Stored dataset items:

== Segment start ==

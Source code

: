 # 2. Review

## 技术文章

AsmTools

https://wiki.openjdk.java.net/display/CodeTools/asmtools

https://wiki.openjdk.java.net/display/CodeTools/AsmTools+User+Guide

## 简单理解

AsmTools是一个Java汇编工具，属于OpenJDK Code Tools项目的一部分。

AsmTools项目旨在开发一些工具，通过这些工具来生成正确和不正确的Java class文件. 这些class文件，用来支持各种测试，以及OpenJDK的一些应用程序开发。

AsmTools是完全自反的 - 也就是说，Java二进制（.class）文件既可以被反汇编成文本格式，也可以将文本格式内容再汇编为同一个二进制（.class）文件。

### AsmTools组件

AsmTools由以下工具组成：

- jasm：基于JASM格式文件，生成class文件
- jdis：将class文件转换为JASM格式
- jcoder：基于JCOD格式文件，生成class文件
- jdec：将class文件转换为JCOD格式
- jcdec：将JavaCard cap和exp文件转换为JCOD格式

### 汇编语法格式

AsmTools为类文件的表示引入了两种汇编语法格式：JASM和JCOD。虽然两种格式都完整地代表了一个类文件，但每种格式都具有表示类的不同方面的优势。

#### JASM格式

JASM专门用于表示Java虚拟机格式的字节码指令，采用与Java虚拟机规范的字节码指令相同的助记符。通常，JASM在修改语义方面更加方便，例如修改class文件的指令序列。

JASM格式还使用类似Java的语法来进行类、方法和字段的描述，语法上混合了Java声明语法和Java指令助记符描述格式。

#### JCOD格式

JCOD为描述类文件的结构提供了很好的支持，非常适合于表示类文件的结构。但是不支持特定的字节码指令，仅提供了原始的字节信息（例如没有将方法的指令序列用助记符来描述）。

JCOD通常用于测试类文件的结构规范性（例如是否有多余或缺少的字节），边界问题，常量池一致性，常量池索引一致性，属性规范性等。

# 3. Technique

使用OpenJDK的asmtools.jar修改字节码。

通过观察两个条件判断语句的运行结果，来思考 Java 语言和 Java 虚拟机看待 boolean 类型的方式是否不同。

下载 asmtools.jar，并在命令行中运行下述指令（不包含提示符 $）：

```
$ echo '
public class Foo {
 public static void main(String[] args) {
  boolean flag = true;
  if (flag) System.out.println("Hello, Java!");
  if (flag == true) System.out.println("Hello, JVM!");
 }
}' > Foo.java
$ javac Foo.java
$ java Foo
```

== Segment end ==
== Segment start ==

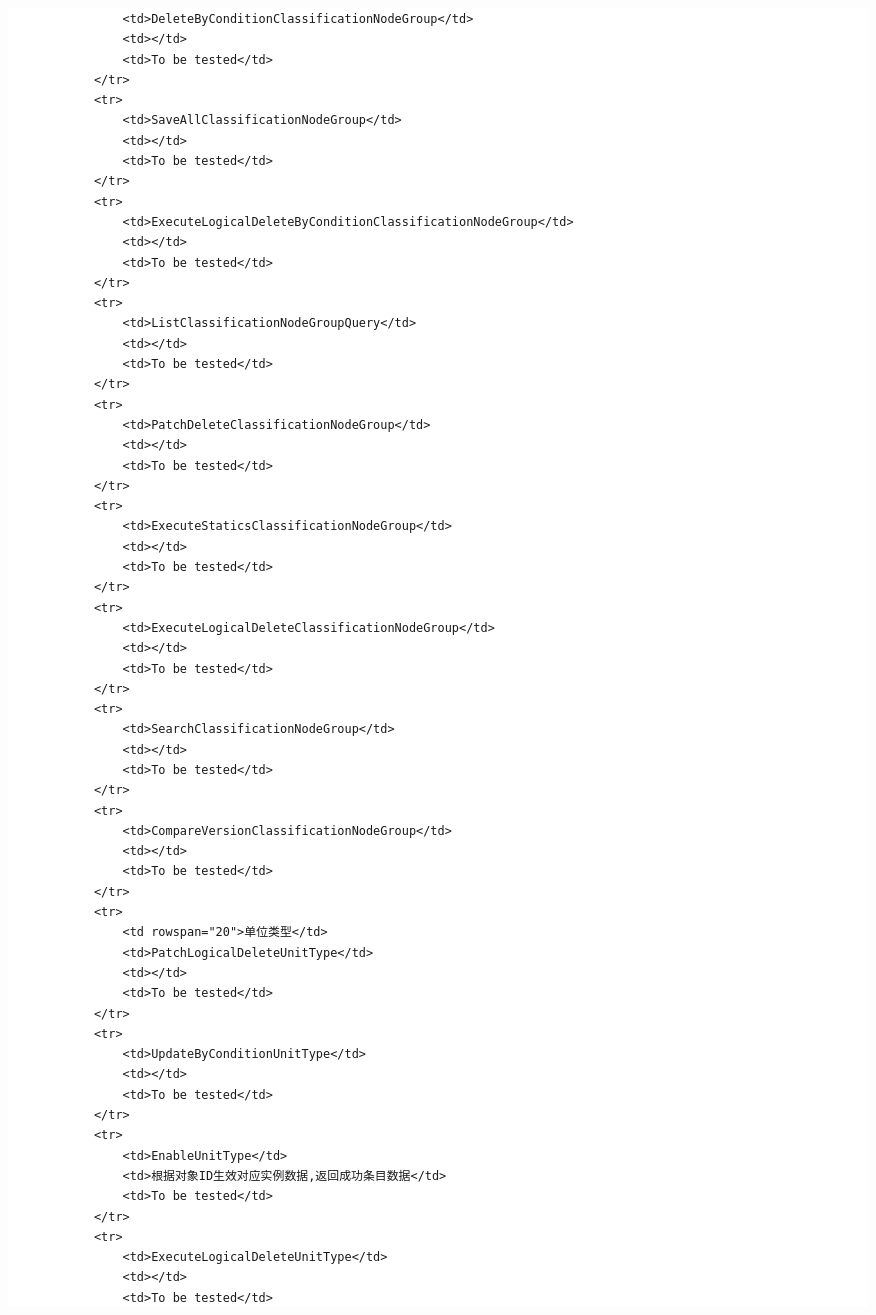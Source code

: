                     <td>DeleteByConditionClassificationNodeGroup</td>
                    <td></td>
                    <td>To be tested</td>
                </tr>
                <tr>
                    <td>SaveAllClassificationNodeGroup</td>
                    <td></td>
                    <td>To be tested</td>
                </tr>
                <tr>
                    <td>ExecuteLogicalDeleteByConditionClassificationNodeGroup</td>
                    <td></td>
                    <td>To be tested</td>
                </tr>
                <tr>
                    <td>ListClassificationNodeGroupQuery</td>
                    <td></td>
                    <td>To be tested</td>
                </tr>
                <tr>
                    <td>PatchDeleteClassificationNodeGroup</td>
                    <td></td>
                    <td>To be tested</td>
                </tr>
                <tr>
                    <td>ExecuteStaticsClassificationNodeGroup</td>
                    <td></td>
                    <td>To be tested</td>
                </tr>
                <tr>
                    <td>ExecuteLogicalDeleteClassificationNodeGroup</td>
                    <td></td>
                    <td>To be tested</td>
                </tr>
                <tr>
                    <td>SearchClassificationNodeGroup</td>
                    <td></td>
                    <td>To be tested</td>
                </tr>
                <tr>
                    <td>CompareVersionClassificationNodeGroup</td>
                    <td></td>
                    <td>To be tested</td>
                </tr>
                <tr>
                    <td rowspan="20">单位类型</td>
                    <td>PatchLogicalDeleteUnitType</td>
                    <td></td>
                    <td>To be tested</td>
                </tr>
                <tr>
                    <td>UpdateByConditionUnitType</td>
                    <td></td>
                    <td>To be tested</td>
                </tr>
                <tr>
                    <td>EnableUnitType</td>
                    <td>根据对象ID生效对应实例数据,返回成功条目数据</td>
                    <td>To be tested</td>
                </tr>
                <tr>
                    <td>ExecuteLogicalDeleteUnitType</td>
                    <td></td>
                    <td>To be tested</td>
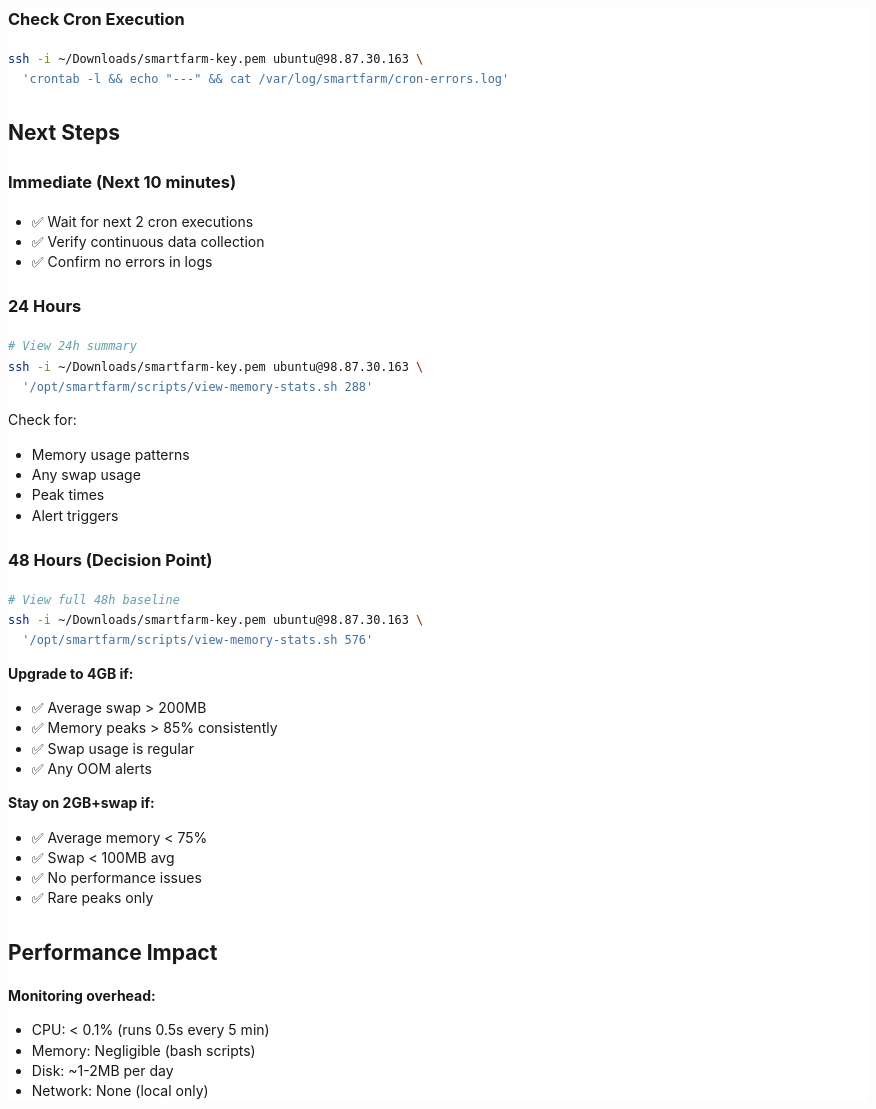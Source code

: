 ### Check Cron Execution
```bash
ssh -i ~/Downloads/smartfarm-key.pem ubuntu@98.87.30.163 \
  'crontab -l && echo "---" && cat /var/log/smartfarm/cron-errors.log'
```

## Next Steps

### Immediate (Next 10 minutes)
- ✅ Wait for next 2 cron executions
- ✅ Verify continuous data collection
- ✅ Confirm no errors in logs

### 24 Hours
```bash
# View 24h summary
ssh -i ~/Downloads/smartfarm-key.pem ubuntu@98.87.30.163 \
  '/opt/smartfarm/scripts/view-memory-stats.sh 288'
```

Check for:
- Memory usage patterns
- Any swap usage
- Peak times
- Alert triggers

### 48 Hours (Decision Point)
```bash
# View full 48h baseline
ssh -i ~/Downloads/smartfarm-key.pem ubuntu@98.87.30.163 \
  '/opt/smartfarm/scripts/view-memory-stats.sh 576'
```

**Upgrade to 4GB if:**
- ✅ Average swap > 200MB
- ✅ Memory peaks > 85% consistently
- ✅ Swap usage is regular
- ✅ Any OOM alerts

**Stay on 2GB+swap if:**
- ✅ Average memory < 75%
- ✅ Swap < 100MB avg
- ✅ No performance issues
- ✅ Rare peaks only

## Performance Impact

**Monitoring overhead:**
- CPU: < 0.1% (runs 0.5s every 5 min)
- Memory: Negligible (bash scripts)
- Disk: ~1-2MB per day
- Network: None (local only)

== Segment end ==
== Segment start ==

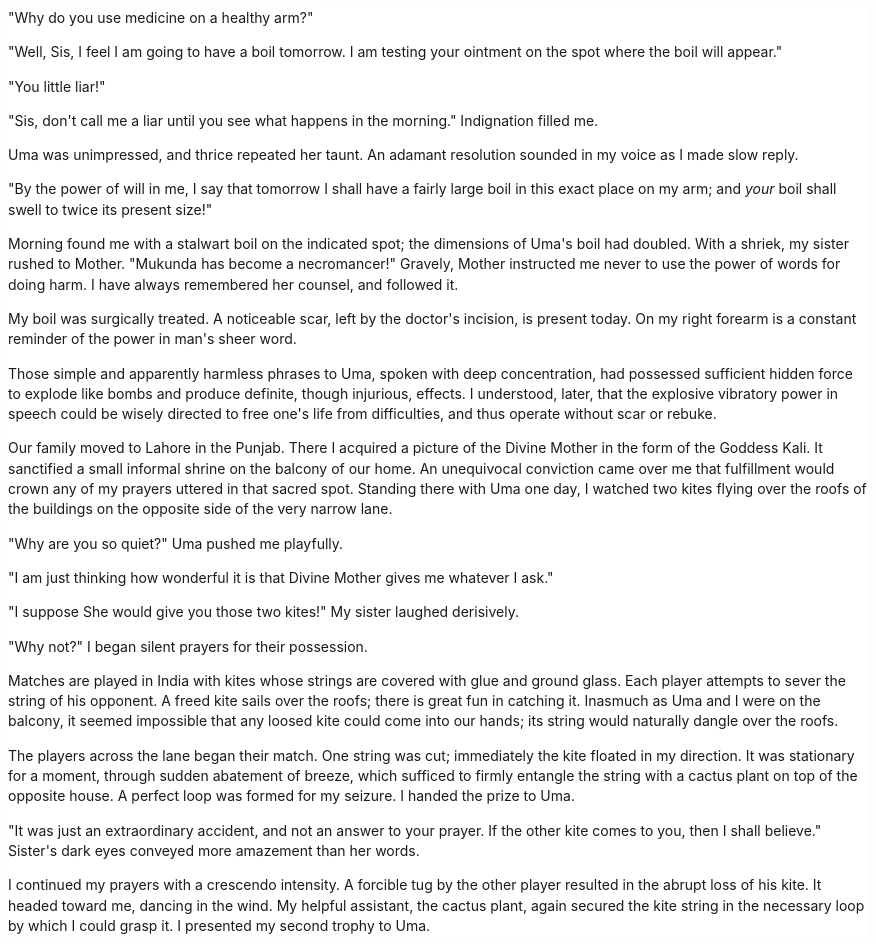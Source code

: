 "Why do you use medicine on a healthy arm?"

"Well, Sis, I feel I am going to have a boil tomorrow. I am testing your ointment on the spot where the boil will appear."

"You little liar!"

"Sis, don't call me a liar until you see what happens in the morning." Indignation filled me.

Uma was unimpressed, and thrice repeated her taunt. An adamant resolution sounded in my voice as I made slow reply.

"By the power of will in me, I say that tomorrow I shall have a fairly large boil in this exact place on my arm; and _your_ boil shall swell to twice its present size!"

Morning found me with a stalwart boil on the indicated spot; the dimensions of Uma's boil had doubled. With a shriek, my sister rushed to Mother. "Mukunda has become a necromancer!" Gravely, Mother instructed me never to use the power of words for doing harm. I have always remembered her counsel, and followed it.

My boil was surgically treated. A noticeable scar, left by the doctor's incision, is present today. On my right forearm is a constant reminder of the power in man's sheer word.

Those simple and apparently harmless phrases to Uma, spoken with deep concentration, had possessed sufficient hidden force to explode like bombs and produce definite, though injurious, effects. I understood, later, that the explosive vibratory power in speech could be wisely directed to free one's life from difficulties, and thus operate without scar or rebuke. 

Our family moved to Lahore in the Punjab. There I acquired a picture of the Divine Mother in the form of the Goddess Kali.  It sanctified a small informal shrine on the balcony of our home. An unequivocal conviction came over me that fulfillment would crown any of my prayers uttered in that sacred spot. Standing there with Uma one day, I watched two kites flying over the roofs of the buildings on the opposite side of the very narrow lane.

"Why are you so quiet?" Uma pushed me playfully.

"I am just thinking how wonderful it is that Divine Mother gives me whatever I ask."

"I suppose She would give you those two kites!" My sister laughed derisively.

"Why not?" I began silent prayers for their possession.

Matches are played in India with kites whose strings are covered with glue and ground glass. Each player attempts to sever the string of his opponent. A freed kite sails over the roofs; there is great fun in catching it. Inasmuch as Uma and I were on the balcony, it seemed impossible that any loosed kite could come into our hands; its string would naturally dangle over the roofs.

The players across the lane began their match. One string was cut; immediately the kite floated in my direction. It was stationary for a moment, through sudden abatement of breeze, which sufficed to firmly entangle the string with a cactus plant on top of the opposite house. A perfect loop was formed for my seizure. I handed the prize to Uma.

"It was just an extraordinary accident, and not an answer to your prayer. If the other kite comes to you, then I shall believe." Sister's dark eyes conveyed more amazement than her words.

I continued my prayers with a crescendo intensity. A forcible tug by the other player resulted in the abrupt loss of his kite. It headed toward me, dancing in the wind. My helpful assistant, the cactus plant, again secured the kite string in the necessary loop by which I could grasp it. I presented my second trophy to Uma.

== Segment end ==

> [Problem requirements]: The answer should be one number: how many lines of the data above contain "wiki".

> [Your response]: 2